Most retirees depend on Social Security to cover a significant portion of their bills and expenses, and for about a quarter of them, the program provides 90% or more of their income.
But your benefit check alone won't be enough to cover what you would think of as a comfortable retirement. The average 65-year-old receives just over $1,300 per month from Social Security. When you add up the costs of your basic needs, travel, dining out occasionally, and the higher healthcare expenses that come with age, odds are, you're going to need sources of income to supplement that. This is why you should be investing -- whether through a tax-advantaged retirement account like a 401(k), Traditional IRA, or Roth IRA, or via a standard brokerage account.
If you're intending to have the sort of retirement lifestyle that you can't enjoy on government benefits alone, one smart strategy is to identify and hold investments that will deliver a combination of income, growth, and stability. These three stocks tick all of those boxes.
MPLX keeps the oil and dividends flowing
MPLX (MPLX 0.99%) is a master limited partnership (MLP) with energy infrastructure, logistics, and distribution operations. This puts it in the midstream category of the energy sector, meaning that it's primarily involved with the transportation and storage of crude oil, natural gas, and refined products.
Midstream companies typically have the most predictable cash flows in the energy sector because their revenue is not dependent on crude oil prices nor on spreads on refined products. Instead, their performance is primarily based on the volume of material transported.
Low energy prices and the pandemic wrought havoc on the energy sector last year, and MLPX wasn't immune to the chaos. After prices tanked, many energy extraction companies took production facilities offline because it was no longer profitable to keep them operational. As a result, the midstream transported lower volumes of hydrocarbons. However, energy prices have slowly crept back up, and the unfolding economic recovery should create more demand for fuel and refined products.
In the fourth quarter, MPLX reported an 8% year-over-year decline in pipeline throughput volume and 3% lower revenue. For a distressed industry, those aren't particularly troubling results. The company even delivered improved adjusted EBITDA and distributable cash flow, which are important profit measurements for MLPs.
At current share prices, MPLX's dividend yields an eye-popping 10.9%, as stock prices across the energy sector remain depressed. The most recent quarterly distribution coverage ratio was 1.58; that indicates that the company is producing more than enough cash to sustain its dividend. The energy sector isn't out of the woods yet, but if MPLX can maintain its current performance, this stock should be a fantastic income source with the potential to appreciate significantly.
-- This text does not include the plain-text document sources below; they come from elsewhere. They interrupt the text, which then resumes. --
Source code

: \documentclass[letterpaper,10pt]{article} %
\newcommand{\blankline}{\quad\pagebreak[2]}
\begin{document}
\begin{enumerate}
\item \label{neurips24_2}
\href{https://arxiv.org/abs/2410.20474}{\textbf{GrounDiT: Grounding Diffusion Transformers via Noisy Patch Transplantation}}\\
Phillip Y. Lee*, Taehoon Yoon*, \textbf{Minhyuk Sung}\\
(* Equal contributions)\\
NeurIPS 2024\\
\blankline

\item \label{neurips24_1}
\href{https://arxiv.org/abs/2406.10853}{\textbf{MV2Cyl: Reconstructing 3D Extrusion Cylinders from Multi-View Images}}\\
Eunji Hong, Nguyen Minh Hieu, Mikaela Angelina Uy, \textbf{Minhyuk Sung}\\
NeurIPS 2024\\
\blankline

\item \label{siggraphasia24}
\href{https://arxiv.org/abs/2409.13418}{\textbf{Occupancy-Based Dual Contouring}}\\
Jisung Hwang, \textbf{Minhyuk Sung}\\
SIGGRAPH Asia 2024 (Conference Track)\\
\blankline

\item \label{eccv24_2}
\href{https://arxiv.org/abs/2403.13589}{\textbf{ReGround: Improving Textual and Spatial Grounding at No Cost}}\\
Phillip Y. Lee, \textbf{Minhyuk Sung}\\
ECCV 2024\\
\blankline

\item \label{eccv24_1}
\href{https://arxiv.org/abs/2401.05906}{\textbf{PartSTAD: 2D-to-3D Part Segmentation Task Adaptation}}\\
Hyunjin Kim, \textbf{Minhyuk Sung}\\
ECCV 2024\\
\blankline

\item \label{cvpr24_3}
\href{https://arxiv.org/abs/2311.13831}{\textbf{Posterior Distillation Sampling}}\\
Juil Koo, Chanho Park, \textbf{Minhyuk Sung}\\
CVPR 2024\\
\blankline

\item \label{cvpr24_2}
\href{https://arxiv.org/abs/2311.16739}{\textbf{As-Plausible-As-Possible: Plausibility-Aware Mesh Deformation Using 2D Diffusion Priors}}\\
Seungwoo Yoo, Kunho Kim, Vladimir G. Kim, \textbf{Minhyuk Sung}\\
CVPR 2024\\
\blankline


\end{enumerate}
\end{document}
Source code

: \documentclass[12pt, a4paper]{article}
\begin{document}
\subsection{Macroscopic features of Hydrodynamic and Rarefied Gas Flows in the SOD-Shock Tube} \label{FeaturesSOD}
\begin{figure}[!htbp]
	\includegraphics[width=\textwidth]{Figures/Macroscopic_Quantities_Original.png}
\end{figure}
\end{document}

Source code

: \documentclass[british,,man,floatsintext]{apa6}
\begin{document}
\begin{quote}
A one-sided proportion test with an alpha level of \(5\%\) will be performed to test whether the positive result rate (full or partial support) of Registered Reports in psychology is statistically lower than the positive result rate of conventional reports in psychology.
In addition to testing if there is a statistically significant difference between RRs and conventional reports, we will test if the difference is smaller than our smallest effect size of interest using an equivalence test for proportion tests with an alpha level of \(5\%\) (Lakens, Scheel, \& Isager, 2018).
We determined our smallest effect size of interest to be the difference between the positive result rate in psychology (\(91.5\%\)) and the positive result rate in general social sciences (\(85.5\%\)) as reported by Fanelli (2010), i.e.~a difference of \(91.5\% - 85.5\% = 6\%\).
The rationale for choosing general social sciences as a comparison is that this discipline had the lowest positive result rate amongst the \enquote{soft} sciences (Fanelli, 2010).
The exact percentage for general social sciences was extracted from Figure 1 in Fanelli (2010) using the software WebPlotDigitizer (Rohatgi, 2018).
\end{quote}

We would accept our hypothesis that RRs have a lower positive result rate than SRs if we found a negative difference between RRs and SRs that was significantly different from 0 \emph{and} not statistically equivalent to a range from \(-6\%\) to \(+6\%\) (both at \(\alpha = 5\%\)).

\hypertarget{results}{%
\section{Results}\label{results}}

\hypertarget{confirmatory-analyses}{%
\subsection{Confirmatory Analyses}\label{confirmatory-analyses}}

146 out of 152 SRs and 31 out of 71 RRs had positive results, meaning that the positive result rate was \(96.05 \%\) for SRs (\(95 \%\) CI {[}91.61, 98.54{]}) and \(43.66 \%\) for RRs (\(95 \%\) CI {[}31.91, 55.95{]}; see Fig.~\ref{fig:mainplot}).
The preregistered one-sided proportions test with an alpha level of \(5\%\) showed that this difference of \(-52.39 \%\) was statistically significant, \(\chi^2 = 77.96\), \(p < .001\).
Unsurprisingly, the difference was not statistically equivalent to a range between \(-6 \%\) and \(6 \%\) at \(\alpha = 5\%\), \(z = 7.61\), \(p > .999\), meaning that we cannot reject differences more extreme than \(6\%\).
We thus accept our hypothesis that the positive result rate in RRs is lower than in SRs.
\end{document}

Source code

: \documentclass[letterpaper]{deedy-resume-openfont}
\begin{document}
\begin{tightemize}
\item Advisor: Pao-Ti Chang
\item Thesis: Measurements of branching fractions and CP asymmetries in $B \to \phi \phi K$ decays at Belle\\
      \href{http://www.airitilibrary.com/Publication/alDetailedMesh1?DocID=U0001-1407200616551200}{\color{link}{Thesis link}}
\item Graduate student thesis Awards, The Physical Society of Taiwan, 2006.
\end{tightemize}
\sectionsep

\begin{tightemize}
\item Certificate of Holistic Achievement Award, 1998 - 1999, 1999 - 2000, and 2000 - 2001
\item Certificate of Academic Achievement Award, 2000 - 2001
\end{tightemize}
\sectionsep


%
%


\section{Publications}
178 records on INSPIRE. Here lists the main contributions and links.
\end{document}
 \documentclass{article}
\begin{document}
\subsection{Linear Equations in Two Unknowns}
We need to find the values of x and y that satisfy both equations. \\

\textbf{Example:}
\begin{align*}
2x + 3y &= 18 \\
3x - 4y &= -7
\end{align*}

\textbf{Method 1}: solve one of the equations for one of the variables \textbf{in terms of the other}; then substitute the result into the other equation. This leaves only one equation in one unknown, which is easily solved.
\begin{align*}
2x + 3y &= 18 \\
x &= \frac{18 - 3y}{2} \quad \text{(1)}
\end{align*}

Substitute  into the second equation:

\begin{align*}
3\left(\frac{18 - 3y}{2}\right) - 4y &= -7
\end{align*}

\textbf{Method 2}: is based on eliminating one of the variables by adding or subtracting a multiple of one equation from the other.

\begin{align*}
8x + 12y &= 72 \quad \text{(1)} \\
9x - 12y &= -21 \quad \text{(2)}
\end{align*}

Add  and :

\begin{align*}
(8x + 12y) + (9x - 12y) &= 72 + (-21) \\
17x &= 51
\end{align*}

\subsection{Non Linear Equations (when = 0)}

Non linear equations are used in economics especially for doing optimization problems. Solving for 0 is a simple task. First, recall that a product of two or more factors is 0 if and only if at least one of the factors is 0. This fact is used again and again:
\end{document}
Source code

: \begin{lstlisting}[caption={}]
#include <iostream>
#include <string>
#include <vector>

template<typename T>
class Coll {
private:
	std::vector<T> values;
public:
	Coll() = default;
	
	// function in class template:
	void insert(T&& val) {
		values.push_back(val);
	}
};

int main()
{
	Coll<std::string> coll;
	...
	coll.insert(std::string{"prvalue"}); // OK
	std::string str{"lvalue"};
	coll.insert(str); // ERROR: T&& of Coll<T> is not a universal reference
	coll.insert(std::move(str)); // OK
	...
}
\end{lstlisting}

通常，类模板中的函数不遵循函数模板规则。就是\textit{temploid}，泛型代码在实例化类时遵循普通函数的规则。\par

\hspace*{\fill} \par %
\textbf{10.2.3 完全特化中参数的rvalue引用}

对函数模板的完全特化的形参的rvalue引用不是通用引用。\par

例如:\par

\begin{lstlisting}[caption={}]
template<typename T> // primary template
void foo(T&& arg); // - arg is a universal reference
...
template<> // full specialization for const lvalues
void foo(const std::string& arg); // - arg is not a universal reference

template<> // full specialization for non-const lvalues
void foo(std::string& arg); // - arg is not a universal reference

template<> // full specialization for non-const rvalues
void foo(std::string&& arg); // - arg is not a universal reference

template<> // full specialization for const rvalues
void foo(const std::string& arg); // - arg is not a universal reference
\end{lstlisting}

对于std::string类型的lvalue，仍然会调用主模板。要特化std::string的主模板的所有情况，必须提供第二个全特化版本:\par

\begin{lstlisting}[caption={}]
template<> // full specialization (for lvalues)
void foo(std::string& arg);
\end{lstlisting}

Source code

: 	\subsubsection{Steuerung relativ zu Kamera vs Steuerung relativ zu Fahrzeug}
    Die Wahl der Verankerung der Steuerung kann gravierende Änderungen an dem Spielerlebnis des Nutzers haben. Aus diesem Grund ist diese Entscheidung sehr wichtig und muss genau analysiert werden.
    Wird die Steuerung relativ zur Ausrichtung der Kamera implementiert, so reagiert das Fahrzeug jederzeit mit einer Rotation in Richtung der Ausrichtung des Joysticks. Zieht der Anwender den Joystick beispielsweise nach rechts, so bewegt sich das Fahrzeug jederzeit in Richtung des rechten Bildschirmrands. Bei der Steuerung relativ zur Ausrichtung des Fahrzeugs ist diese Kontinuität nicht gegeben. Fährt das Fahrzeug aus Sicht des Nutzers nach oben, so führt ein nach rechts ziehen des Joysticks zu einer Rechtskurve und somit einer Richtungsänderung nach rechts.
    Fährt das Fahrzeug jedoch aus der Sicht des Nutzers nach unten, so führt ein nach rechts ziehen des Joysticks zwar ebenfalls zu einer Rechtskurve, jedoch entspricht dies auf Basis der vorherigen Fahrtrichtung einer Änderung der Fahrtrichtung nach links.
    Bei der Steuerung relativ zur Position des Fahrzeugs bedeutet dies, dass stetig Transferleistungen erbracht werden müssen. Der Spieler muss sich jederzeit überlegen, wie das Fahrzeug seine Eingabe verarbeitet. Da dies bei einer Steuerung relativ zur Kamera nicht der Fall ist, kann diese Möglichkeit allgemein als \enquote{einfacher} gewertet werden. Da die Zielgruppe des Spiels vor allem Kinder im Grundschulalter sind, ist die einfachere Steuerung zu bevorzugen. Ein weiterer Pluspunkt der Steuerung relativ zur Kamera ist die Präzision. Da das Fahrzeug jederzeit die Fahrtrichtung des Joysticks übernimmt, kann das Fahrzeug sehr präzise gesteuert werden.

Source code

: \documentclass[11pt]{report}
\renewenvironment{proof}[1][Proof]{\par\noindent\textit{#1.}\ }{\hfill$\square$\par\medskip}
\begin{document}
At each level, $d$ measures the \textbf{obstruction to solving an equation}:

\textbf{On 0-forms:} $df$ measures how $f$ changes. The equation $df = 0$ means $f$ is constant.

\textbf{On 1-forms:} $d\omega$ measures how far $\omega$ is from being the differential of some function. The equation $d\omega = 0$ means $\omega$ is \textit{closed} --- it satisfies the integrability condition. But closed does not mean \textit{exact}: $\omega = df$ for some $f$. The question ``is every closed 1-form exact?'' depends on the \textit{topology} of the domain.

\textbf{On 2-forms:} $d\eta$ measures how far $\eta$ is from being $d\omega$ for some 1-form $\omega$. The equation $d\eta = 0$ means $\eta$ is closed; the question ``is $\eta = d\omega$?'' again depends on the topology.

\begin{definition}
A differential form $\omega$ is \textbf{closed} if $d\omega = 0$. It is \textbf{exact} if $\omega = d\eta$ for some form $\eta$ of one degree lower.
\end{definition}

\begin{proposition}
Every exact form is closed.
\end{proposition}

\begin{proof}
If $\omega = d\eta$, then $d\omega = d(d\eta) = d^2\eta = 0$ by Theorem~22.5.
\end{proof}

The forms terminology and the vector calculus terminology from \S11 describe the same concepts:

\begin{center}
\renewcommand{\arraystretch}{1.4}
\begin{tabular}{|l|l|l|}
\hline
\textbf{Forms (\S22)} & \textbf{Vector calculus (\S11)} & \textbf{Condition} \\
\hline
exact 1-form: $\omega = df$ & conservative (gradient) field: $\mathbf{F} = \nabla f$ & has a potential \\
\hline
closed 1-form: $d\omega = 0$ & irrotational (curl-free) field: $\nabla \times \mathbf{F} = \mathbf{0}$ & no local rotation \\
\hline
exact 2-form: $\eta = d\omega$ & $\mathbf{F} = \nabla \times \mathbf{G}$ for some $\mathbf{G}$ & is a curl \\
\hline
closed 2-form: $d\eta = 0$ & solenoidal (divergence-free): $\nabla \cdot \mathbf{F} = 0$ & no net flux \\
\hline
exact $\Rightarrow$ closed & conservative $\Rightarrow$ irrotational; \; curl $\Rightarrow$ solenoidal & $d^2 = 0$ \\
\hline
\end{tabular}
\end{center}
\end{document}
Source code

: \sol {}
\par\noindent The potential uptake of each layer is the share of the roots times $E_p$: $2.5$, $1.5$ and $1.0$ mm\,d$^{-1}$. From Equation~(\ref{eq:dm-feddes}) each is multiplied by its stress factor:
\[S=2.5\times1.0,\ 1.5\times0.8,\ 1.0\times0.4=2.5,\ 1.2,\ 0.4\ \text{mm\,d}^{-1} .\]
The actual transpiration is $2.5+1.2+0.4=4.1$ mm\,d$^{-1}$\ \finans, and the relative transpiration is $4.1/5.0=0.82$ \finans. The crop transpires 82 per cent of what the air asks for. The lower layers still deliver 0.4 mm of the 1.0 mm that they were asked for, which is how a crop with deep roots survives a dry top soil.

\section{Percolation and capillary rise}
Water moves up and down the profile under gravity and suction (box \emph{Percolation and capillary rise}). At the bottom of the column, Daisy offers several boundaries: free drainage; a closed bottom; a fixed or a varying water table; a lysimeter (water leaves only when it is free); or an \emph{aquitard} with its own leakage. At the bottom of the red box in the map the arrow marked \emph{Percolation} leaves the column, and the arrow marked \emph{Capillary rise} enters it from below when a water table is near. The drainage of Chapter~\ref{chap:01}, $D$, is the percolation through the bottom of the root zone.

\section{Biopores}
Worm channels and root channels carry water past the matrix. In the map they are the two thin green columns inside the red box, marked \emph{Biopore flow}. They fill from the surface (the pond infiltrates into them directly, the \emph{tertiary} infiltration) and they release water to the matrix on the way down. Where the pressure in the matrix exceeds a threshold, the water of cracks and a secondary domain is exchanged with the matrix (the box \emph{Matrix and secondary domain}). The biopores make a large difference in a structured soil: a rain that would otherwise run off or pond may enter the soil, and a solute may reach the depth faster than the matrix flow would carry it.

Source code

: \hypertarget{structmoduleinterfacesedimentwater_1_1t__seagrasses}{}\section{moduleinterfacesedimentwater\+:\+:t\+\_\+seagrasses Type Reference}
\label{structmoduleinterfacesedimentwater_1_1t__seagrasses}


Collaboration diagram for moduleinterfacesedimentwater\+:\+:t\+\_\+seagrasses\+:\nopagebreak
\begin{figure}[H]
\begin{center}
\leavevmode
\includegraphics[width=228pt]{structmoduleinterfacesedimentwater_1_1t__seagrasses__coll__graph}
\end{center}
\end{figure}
DTE Energy delivers stability
Utility companies are popular holdings in retirees' income-focused investment portfolios. They are recession-resistant, because people generally do their best to keep the lights and water on even when times are tough. Utility companies also distribute a lot of earnings to shareholders, because their cash flows are relatively predictable.
DTE Energy (DTE -0.54%) serves 2.2 million electric utility customers and 1.3 million natural gas utility customers, all of whom are in Michigan. The company had flat revenues over the past three years, and its management team is forecasting earnings in 2021 that are roughly equal to last year's. There's basically no opportunity for growth here, but stability is the real draw.
The stock is less volatile than the broader market, helping it endure bear markets, and at current share prices offers a healthy 3.2% forward dividend yield. With a dividend payout ratio of only 58% and a 3.14 interest coverage ratio, investors can feel confident that the quarterly payouts are secure.
3M has stuck to its dividend-raising habit
3M (MMM -3.15%) is a $100 billion company that produces more than 60,000 products across a range of industries, including household goods, healthcare, industrial production, personal safety, and transportation. It uses its scale and a large R&D budget to maintain its leadership position within much of that portfolio.
Like DTE, 3M is not a candidate for growth. However, it produces reliable cash flows, and it's highly unlikely that its massive and diversified business could be disrupted quickly. It's a steady enterprise that's also a Dividend Aristocrat. In fact, it has one of the longest streaks of annual dividend hikes on that list, at 57 straight years.
At current share prices, the stock pays a 3% yield, and it has a manageable 64% payout ratio. There's nothing spectacular about 3M, but there's every reason to expect it to march slowly forward. That's a highly sought-after quality for a stock in an income-focused portfolio.